PROBLEM TO WORK ON: Each entry must be output once more without any change.

INPUT DATA:
+---+

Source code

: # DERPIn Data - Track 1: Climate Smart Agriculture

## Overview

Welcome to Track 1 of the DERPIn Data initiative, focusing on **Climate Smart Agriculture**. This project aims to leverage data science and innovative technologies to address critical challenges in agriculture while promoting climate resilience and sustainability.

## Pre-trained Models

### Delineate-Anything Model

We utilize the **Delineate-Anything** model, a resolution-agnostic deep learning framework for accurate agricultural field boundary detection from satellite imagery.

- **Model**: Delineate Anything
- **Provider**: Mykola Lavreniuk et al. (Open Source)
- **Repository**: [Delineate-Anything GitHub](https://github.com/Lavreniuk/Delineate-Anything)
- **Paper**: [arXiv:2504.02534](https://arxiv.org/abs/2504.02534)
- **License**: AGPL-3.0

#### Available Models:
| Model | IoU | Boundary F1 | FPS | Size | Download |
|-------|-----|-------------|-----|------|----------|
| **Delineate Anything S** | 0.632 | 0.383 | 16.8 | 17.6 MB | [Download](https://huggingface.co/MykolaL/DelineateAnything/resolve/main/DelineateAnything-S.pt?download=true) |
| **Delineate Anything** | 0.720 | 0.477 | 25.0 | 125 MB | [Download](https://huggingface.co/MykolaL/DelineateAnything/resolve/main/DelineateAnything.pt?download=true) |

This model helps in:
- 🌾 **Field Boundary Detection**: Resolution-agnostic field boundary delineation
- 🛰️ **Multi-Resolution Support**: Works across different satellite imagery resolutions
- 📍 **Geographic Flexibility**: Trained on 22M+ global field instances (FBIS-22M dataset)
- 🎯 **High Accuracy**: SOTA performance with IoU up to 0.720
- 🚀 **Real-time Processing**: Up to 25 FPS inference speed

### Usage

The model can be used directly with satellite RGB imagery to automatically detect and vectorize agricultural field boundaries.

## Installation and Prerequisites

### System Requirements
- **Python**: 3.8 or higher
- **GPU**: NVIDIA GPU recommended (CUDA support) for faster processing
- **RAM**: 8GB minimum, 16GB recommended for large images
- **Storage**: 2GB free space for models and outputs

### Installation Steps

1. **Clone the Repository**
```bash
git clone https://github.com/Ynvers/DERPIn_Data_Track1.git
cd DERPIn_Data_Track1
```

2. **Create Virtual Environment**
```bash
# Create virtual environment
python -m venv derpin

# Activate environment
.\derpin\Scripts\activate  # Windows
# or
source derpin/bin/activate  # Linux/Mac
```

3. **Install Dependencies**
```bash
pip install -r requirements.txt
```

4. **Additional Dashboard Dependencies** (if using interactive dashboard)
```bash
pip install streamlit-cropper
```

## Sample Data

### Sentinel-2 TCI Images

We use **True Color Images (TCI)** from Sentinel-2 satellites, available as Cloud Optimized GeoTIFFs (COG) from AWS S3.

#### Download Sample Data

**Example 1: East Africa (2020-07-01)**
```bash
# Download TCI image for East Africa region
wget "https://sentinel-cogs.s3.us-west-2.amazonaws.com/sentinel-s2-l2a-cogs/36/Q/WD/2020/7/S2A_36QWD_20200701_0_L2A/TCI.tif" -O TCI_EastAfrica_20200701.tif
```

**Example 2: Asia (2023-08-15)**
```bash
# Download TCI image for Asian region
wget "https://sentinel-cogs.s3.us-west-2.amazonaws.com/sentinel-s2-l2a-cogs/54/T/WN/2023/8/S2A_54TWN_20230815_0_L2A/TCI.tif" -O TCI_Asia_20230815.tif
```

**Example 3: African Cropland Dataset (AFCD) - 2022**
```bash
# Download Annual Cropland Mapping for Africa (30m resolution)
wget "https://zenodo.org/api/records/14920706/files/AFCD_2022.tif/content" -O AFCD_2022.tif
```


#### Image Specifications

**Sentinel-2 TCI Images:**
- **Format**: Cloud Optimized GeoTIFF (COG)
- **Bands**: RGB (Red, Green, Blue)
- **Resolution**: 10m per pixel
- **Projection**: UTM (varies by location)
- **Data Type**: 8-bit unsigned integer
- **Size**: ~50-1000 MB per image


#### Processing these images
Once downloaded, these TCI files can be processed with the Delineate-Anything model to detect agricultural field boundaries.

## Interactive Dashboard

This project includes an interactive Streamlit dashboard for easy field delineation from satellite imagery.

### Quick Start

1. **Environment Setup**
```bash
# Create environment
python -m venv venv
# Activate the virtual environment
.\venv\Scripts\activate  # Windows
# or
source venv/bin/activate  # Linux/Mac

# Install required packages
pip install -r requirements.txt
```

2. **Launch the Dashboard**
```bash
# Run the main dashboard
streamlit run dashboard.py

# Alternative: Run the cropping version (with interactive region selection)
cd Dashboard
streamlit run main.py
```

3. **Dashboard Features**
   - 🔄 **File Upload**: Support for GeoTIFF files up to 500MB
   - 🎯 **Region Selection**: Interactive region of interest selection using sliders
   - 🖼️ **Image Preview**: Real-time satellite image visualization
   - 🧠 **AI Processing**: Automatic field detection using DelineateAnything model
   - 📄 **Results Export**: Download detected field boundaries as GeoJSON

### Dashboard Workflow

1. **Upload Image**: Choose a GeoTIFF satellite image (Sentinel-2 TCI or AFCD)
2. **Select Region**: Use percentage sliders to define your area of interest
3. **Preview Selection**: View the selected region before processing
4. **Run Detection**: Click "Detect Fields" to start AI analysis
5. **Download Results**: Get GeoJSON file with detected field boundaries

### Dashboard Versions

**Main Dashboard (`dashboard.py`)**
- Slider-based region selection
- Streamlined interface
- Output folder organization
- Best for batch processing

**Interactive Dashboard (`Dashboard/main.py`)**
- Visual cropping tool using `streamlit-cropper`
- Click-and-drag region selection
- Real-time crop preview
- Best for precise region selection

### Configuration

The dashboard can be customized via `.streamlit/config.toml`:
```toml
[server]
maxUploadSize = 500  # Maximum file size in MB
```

+---+

SOLUTION:
Source code

: # DERPIn Data - Track 1: Climate Smart Agriculture

## Overview

Welcome to Track 1 of the DERPIn Data initiative, focusing on **Climate Smart Agriculture**. This project aims to leverage data science and innovative technologies to address critical challenges in agriculture while promoting climate resilience and sustainability.

## Pre-trained Models

### Delineate-Anything Model

We utilize the **Delineate-Anything** model, a resolution-agnostic deep learning framework for accurate agricultural field boundary detection from satellite imagery.

- **Model**: Delineate Anything
- **Provider**: Mykola Lavreniuk et al. (Open Source)
- **Repository**: [Delineate-Anything GitHub](https://github.com/Lavreniuk/Delineate-Anything)
- **Paper**: [arXiv:2504.02534](https://arxiv.org/abs/2504.02534)
- **License**: AGPL-3.0

#### Available Models:
| Model | IoU | Boundary F1 | FPS | Size | Download |
|-------|-----|-------------|-----|------|----------|
| **Delineate Anything S** | 0.632 | 0.383 | 16.8 | 17.6 MB | [Download](https://huggingface.co/MykolaL/DelineateAnything/resolve/main/DelineateAnything-S.pt?download=true) |
| **Delineate Anything** | 0.720 | 0.477 | 25.0 | 125 MB | [Download](https://huggingface.co/MykolaL/DelineateAnything/resolve/main/DelineateAnything.pt?download=true) |

This model helps in:
- 🌾 **Field Boundary Detection**: Resolution-agnostic field boundary delineation
- 🛰️ **Multi-Resolution Support**: Works across different satellite imagery resolutions
- 📍 **Geographic Flexibility**: Trained on 22M+ global field instances (FBIS-22M dataset)
- 🎯 **High Accuracy**: SOTA performance with IoU up to 0.720
- 🚀 **Real-time Processing**: Up to 25 FPS inference speed

### Usage

The model can be used directly with satellite RGB imagery to automatically detect and vectorize agricultural field boundaries.

## Installation and Prerequisites

### System Requirements
- **Python**: 3.8 or higher
- **GPU**: NVIDIA GPU recommended (CUDA support) for faster processing
- **RAM**: 8GB minimum, 16GB recommended for large images
- **Storage**: 2GB free space for models and outputs

### Installation Steps

1. **Clone the Repository**
```bash
git clone https://github.com/Ynvers/DERPIn_Data_Track1.git
cd DERPIn_Data_Track1
```

2. **Create Virtual Environment**
```bash
# Create virtual environment
python -m venv derpin

# Activate environment
.\derpin\Scripts\activate  # Windows
# or
source derpin/bin/activate  # Linux/Mac
```

3. **Install Dependencies**
```bash
pip install -r requirements.txt
```

4. **Additional Dashboard Dependencies** (if using interactive dashboard)
```bash
pip install streamlit-cropper
```

## Sample Data

### Sentinel-2 TCI Images

We use **True Color Images (TCI)** from Sentinel-2 satellites, available as Cloud Optimized GeoTIFFs (COG) from AWS S3.

#### Download Sample Data

**Example 1: East Africa (2020-07-01)**
```bash
# Download TCI image for East Africa region
wget "https://sentinel-cogs.s3.us-west-2.amazonaws.com/sentinel-s2-l2a-cogs/36/Q/WD/2020/7/S2A_36QWD_20200701_0_L2A/TCI.tif" -O TCI_EastAfrica_20200701.tif
```

**Example 2: Asia (2023-08-15)**
```bash
# Download TCI image for Asian region
wget "https://sentinel-cogs.s3.us-west-2.amazonaws.com/sentinel-s2-l2a-cogs/54/T/WN/2023/8/S2A_54TWN_20230815_0_L2A/TCI.tif" -O TCI_Asia_20230815.tif
```

**Example 3: African Cropland Dataset (AFCD) - 2022**
```bash
# Download Annual Cropland Mapping for Africa (30m resolution)
wget "https://zenodo.org/api/records/14920706/files/AFCD_2022.tif/content" -O AFCD_2022.tif
```


#### Image Specifications

**Sentinel-2 TCI Images:**
- **Format**: Cloud Optimized GeoTIFF (COG)
- **Bands**: RGB (Red, Green, Blue)
- **Resolution**: 10m per pixel
- **Projection**: UTM (varies by location)
- **Data Type**: 8-bit unsigned integer
- **Size**: ~50-1000 MB per image


#### Processing these images
Once downloaded, these TCI files can be processed with the Delineate-Anything model to detect agricultural field boundaries.

## Interactive Dashboard

This project includes an interactive Streamlit dashboard for easy field delineation from satellite imagery.

### Quick Start

1. **Environment Setup**
```bash
# Create environment
python -m venv venv
# Activate the virtual environment
.\venv\Scripts\activate  # Windows
# or
source venv/bin/activate  # Linux/Mac

# Install required packages
pip install -r requirements.txt
```

2. **Launch the Dashboard**
```bash
# Run the main dashboard
streamlit run dashboard.py

# Alternative: Run the cropping version (with interactive region selection)
cd Dashboard
streamlit run main.py
```

3. **Dashboard Features**
   - 🔄 **File Upload**: Support for GeoTIFF files up to 500MB
   - 🎯 **Region Selection**: Interactive region of interest selection using sliders
   - 🖼️ **Image Preview**: Real-time satellite image visualization
   - 🧠 **AI Processing**: Automatic field detection using DelineateAnything model
   - 📄 **Results Export**: Download detected field boundaries as GeoJSON

### Dashboard Workflow

1. **Upload Image**: Choose a GeoTIFF satellite image (Sentinel-2 TCI or AFCD)
2. **Select Region**: Use percentage sliders to define your area of interest
3. **Preview Selection**: View the selected region before processing
4. **Run Detection**: Click "Detect Fields" to start AI analysis
5. **Download Results**: Get GeoJSON file with detected field boundaries

### Dashboard Versions

**Main Dashboard (`dashboard.py`)**
- Slider-based region selection
- Streamlined interface
- Output folder organization
- Best for batch processing

**Interactive Dashboard (`Dashboard/main.py`)**
- Visual cropping tool using `streamlit-cropper`
- Click-and-drag region selection
- Real-time crop preview
- Best for precise region selection

### Configuration

The dashboard can be customized via `.streamlit/config.toml`:
```toml
[server]
maxUploadSize = 500  # Maximum file size in MB
```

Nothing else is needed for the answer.